WHAT IS EXPECTED -
Work through the records below, line by line, and say how many lines include "только", with nothing else.

Source data
-- Opening Marker --

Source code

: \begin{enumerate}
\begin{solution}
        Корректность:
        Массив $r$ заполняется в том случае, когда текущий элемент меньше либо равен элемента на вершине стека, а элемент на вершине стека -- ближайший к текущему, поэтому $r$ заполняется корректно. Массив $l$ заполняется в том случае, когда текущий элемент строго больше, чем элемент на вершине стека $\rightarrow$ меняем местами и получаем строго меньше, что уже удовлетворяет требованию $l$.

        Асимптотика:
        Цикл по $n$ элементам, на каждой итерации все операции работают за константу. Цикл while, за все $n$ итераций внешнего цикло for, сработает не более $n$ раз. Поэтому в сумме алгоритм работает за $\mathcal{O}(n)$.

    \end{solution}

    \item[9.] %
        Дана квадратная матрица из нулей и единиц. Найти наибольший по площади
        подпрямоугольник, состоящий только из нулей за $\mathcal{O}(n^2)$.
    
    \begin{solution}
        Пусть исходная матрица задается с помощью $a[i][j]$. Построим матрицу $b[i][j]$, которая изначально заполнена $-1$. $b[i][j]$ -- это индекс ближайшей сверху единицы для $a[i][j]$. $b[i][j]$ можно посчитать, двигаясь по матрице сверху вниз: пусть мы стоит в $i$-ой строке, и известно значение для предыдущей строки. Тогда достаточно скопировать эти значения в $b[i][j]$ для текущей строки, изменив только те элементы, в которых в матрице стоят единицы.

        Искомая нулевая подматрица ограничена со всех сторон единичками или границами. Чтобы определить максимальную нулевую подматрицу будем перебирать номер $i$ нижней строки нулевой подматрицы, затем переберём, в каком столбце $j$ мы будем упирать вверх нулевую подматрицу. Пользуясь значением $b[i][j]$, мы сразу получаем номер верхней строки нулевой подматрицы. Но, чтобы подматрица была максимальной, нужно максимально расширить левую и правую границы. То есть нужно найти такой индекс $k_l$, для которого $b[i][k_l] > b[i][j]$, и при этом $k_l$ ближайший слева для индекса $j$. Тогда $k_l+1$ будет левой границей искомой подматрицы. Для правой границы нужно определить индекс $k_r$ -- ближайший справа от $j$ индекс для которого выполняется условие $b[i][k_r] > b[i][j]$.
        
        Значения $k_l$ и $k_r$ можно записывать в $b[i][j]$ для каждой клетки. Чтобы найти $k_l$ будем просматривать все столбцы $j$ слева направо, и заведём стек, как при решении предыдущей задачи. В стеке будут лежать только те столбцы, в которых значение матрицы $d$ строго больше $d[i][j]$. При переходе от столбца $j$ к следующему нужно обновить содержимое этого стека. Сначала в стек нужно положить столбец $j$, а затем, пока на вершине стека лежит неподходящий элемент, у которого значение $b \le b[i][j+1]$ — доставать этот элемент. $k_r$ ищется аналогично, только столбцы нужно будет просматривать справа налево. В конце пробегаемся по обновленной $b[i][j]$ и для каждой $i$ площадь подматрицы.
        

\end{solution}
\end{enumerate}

-- Closing Marker --

EXPECTED OUTPUT -
3